=== Exercise directions ===
Where a line below includes the word "linear", copy that line.

=== Available records ===

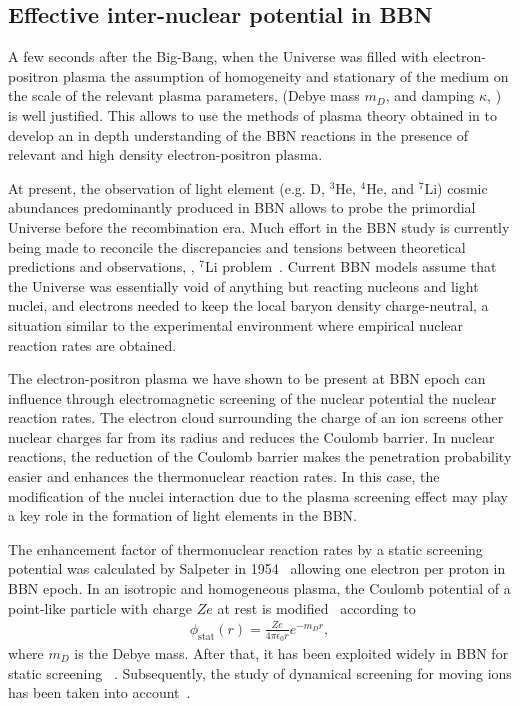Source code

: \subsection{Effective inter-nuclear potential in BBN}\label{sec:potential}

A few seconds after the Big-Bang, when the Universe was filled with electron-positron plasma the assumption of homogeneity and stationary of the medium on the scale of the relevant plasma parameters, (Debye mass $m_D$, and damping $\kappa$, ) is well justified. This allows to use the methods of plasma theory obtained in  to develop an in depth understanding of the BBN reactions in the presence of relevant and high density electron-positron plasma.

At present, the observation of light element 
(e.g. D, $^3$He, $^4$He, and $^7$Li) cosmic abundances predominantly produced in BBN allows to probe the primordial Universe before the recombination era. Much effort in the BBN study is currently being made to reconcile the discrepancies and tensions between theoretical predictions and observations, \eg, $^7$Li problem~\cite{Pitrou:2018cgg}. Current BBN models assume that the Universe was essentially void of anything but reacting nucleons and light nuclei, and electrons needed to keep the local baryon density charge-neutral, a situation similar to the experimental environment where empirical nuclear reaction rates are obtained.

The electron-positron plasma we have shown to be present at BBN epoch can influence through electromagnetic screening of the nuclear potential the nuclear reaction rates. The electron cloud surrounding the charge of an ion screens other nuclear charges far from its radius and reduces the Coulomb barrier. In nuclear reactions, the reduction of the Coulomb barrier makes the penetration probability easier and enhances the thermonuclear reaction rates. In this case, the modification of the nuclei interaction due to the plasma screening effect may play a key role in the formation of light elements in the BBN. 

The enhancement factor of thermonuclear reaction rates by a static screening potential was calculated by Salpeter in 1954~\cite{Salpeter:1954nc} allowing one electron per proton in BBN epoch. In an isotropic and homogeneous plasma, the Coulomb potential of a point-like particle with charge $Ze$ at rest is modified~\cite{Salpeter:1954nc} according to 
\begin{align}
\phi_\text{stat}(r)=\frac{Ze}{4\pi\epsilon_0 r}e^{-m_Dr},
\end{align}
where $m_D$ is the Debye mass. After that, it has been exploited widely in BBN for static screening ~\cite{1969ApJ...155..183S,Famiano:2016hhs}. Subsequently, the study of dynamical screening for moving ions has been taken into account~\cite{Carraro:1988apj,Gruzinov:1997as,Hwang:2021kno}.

===
=== Available records ===

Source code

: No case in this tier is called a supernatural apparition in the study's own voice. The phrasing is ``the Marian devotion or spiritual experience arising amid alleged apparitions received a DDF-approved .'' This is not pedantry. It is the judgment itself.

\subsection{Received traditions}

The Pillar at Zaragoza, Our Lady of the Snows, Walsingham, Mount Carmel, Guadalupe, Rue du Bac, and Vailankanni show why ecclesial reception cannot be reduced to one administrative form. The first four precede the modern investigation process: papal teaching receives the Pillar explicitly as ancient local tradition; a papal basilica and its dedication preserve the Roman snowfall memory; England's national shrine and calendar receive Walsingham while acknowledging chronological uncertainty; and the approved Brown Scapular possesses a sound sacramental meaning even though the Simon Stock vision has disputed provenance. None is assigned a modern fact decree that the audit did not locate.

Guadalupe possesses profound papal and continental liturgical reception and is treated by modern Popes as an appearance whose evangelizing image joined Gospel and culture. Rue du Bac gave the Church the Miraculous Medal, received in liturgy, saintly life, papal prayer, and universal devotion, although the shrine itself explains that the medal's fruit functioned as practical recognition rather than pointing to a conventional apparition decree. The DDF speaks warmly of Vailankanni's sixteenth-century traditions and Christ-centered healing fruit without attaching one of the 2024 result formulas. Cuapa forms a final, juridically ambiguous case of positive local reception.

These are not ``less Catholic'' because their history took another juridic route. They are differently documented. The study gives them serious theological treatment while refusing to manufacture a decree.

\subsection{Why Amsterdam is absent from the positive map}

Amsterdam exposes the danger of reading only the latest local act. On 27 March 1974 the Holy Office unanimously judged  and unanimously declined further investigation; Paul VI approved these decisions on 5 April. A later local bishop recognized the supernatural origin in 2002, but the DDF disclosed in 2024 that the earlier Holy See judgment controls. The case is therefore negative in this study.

===
=== Available records ===

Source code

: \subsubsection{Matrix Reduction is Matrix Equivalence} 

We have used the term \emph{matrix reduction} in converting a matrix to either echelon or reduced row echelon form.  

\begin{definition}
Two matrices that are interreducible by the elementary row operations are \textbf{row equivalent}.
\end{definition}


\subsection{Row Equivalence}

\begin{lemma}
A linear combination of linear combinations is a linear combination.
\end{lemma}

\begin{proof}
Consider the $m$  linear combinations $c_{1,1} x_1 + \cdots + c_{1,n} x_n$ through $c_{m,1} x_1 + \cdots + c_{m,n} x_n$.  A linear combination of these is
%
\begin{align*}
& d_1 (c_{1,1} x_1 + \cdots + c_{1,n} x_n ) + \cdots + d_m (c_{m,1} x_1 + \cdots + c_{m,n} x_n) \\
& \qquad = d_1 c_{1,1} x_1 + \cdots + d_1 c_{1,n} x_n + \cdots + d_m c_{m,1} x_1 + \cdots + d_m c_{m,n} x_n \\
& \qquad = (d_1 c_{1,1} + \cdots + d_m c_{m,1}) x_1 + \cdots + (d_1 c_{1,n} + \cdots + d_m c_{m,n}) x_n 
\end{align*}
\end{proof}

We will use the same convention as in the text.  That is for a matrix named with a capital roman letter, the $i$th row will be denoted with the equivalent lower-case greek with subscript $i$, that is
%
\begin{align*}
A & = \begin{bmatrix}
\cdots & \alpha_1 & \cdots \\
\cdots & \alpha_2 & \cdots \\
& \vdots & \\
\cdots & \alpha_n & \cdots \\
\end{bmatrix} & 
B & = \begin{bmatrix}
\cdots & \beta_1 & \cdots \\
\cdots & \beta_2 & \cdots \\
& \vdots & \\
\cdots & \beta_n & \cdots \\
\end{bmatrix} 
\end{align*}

===

=== Written answer ===
A linear combination of linear combinations is a linear combination.
Consider the $m$  linear combinations $c_{1,1} x_1 + \cdots + c_{1,n} x_n$ through $c_{m,1} x_1 + \cdots + c_{m,n} x_n$.  A linear combination of these is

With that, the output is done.